1000w inverter

sparrks

One thing I would avoid is a compressor fridge - we had one & it absolutely sucked the life out of the batteries. Could never get enough air flow around it, even though we put an outside grid at the back of it. We may have been unlucky, but it was an very expensive white lump, especially when we travelled in Europe & it was warmer than here. We did our best to avoid using the invertor as well for the same reason.

Sounds like you were unlucky, mine draws about 4A whilst the compressor is running which runs for about 15-20mins an hour. That works out between 1-1.3Ah or up to 32Ah per day. I chose a compressor fridge as I do not have a fixed gas supply and use a small but very efficient camping stove. With a couple of 100w solar panels the draw on the batteries would be small, especially travelling around Europe as you were.
As for air flow never been a problem, certainly no grids to the outside!
 

Poppy

One thing I would avoid is a compressor fridge - we had one & it absolutely sucked the life out of the batteries. Could never get enough air flow around it, even though we put an outside grid at the back of it. We may have been unlucky, but it was an very expensive white lump, especially when we travelled in Europe & it was warmer than here. We did our best to avoid using the invertor as well for the same reason.

Will make a note of that, thank you:D
 

ivecotrucker

Hello again Poppy.
You ask if "it's worth getting sealed batteries ?". You'll find a lot of info on this site from previous posts re batteries & each to there own opinion.

To my mind, unless you plan on turning your vehicle over in a ditch there is no advantage to sealed batteries & actually one major disadvantage especially if you intend extensive wilding. How much you can get out of a battery depends upon how much charge you can get INTO it &, put very simply, you can squeeze more charge into an unsealed (i.e. not a 'maintenance free' type) battery but this will require periodic topping up of the battery with de-ionised water, hence the importance of removable screw tops.

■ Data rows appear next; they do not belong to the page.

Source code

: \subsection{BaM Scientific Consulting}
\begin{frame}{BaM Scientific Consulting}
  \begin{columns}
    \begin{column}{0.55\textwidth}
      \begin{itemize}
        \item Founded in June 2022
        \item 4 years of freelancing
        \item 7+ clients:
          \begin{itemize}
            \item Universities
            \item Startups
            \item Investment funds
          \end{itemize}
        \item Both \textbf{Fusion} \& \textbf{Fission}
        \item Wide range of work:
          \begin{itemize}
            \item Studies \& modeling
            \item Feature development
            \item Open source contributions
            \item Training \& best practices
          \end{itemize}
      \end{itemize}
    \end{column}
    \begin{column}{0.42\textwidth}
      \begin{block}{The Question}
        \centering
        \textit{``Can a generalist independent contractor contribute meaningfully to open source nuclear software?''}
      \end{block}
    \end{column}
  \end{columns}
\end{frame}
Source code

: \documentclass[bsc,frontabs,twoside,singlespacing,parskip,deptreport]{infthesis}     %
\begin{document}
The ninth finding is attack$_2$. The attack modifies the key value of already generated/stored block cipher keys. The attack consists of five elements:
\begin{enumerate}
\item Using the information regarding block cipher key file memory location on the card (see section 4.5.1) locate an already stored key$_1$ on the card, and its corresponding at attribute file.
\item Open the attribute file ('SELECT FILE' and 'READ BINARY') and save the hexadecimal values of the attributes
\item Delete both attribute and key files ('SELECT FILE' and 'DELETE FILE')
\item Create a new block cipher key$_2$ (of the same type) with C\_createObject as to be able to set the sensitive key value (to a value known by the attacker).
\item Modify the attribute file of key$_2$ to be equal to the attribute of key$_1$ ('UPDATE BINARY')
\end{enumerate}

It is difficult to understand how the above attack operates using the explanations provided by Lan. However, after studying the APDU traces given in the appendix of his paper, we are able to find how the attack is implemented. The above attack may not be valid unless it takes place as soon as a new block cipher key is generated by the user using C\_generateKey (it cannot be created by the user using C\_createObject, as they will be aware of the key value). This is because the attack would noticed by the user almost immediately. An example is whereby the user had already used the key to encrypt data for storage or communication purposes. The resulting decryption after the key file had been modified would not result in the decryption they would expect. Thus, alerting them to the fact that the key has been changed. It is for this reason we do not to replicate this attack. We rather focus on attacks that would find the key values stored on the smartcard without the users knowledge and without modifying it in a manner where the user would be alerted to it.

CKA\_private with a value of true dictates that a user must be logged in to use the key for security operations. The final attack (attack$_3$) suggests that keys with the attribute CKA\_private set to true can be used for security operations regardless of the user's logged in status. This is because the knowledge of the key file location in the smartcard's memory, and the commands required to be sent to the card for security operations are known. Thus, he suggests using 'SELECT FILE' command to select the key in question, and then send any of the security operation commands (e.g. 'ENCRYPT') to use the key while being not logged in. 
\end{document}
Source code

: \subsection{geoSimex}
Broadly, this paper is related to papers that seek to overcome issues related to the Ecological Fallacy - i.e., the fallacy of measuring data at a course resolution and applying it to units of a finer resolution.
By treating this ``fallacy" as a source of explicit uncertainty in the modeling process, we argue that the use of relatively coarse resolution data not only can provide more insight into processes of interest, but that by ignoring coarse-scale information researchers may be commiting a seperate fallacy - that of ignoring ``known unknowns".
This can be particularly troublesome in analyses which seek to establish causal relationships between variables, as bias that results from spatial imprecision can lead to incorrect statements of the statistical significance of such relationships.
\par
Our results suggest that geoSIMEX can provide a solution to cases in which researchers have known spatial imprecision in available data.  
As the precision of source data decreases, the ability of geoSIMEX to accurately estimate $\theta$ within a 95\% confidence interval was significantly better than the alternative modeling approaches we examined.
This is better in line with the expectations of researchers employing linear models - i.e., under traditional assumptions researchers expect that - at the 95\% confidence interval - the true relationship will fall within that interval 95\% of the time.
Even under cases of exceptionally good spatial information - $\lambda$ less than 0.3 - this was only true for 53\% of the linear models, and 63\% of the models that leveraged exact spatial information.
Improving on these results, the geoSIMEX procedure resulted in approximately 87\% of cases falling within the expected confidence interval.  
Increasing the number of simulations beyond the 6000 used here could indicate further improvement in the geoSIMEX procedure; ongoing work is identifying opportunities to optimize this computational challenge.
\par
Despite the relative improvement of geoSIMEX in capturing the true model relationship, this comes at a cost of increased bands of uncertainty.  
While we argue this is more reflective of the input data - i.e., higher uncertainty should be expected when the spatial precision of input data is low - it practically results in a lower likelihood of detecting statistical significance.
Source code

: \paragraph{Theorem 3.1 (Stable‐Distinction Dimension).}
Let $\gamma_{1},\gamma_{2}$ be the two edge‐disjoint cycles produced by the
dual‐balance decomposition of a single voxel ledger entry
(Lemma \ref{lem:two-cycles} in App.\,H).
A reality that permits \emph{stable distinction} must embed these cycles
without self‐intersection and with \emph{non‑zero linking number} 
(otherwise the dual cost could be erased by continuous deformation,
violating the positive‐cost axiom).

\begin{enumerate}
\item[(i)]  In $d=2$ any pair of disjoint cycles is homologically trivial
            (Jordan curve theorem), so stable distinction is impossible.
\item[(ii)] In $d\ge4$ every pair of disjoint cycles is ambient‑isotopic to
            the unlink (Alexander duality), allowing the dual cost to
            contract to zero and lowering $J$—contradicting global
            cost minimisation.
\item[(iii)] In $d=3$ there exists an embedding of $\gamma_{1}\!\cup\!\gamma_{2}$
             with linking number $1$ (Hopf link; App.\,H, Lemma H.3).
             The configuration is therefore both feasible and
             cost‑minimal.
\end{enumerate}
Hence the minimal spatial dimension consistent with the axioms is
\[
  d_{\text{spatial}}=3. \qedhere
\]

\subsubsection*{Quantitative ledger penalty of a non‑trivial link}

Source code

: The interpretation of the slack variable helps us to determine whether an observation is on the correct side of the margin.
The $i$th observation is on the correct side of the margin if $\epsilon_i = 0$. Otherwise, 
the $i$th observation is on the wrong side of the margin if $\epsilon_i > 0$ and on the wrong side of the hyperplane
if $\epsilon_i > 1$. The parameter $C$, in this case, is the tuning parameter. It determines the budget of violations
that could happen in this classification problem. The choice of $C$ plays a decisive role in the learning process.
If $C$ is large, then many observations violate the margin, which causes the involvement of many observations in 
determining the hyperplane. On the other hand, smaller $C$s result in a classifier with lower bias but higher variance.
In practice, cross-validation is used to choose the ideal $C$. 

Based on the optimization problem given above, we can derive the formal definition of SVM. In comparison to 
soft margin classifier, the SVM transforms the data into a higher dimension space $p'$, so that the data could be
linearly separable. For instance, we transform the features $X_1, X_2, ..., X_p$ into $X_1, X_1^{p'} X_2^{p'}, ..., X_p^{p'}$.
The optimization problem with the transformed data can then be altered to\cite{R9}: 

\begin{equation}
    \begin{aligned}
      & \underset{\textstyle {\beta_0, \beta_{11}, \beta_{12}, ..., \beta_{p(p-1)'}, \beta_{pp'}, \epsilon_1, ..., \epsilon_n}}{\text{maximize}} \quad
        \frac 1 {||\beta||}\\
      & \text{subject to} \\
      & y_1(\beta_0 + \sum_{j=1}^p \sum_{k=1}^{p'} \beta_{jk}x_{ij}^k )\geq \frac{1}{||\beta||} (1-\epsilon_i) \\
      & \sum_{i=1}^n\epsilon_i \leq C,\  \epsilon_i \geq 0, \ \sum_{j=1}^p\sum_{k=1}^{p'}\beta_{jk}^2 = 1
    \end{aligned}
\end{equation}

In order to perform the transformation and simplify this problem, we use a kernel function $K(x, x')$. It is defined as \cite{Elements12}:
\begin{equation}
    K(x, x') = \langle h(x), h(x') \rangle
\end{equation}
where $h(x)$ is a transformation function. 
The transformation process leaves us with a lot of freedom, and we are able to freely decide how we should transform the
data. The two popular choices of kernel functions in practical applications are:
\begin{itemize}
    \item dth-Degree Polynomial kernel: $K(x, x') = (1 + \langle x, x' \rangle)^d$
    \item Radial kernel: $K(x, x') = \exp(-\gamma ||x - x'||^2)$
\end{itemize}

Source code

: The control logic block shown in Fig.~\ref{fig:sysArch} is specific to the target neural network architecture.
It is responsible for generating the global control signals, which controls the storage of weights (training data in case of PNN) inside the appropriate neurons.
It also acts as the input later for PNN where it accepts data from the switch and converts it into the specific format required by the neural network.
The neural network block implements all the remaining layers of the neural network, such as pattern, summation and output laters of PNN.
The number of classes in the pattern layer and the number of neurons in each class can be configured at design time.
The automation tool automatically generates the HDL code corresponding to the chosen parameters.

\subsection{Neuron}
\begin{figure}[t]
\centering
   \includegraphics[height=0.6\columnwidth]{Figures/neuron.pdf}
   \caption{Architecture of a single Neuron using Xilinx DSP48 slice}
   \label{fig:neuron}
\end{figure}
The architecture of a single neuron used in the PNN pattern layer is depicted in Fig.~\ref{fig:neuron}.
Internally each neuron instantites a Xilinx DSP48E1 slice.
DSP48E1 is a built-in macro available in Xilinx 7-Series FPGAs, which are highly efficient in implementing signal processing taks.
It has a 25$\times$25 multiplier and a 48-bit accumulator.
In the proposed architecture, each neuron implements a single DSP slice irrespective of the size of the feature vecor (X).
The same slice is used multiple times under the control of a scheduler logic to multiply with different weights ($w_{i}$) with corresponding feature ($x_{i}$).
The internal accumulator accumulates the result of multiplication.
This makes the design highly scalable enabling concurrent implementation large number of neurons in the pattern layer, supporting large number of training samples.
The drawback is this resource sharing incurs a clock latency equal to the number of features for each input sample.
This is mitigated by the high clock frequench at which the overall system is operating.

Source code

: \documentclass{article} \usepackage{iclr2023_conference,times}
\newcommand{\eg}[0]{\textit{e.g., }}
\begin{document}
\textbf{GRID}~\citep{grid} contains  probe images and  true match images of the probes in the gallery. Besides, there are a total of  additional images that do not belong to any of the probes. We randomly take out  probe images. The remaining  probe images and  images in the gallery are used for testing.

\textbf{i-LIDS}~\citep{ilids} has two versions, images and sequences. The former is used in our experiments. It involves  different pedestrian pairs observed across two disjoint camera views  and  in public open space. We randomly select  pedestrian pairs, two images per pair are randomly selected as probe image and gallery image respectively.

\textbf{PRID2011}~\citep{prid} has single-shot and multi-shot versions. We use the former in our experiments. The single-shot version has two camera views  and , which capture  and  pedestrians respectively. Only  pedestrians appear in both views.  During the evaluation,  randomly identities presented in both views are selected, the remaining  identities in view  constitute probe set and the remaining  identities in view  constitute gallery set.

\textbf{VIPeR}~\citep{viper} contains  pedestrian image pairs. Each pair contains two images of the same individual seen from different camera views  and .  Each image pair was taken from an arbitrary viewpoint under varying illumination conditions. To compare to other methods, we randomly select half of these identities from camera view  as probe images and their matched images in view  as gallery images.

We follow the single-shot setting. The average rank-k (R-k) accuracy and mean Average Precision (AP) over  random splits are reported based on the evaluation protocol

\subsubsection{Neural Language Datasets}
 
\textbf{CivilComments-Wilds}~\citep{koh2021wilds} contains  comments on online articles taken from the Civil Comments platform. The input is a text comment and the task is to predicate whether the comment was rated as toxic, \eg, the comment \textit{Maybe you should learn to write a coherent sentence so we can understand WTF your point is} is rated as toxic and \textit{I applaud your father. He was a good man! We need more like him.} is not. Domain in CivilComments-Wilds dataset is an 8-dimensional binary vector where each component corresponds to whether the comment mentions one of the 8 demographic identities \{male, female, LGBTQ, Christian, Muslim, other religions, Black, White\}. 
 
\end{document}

The battery selling trade is unfortunately full of many misleading claims; so many distributors/manufacturers simply stick a picture of a campervan, boat or whatever on the side of, basically, a bog standard starter battery knowing that they can then charge +10%, +20% whatever. A few manufacturers do make batteries a bit more suited to leisure use but unless you can obtain real information re plate thickness, weight per inch of plate, grid design etc. etc. (most or all of which is never published) then their claims are unproveable. There is a valid argument for simply buying the very cheapest starter batteries & looking after them but be prepared to scrap them after 3 - 5 years use.
 

Poppy

Hello again Poppy.
You ask if "it's worth getting sealed batteries ?". You'll find a lot of info on this site from previous posts re batteries & each to there own opinion.

To my mind, unless you plan on turning your vehicle over in a ditch there is no advantage to sealed batteries & actually one major disadvantage especially if you intend extensive wilding. How much you can get out of a battery depends upon how much charge you can get INTO it &, put very simply, you can squeeze more charge into an unsealed (i.e. not a 'maintenance free' type) battery but this will require periodic topping up of the battery with de-ionised water, hence the importance of removable screw tops.

The battery selling trade is unfortunately full of many misleading claims; so many distributors/manufacturers simply stick a picture of a campervan, boat or whatever on the side of, basically, a bog standard starter battery knowing that they can then charge +10%, +20% whatever. A few manufacturers do make batteries a bit more suited to leisure use but unless you can obtain real information re plate thickness, weight per inch of plate, grid design etc. etc. (most or all of which is never published) then their claims are unproveable. There is a valid argument for simply buying the very cheapest starter batteries & looking after them but be prepared to scrap them after 3 - 5 years use.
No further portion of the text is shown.